Stored data:
<<<<

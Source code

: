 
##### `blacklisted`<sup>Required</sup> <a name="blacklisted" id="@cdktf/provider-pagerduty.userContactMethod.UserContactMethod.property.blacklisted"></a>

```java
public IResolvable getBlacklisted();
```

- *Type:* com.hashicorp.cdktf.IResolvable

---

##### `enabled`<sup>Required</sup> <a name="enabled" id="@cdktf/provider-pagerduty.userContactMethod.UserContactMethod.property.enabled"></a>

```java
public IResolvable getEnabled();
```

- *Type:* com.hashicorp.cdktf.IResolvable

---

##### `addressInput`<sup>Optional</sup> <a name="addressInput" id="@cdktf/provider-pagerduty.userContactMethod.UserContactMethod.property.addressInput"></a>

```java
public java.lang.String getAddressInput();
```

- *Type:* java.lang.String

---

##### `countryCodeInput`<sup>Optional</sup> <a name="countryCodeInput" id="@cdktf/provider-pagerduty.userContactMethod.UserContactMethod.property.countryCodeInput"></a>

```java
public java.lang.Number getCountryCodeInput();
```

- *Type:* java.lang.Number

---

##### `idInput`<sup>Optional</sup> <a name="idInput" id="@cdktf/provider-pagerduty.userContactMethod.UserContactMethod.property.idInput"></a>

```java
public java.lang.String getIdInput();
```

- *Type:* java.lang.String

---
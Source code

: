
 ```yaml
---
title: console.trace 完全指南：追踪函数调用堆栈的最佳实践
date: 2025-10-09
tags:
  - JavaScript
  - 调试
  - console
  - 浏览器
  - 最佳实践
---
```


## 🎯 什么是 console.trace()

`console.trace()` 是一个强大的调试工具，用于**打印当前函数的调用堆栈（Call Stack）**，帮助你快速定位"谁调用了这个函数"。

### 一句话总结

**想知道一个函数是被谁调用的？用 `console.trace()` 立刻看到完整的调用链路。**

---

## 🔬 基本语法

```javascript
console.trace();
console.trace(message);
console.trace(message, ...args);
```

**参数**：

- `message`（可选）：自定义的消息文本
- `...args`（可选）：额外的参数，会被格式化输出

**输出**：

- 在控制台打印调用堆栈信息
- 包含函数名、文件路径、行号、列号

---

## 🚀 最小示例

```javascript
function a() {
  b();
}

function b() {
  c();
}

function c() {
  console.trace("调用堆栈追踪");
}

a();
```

>>>>

What needs to be done:
What is the number of lines in these records that contain "Required"? Reply with the number only.

Completed task:
2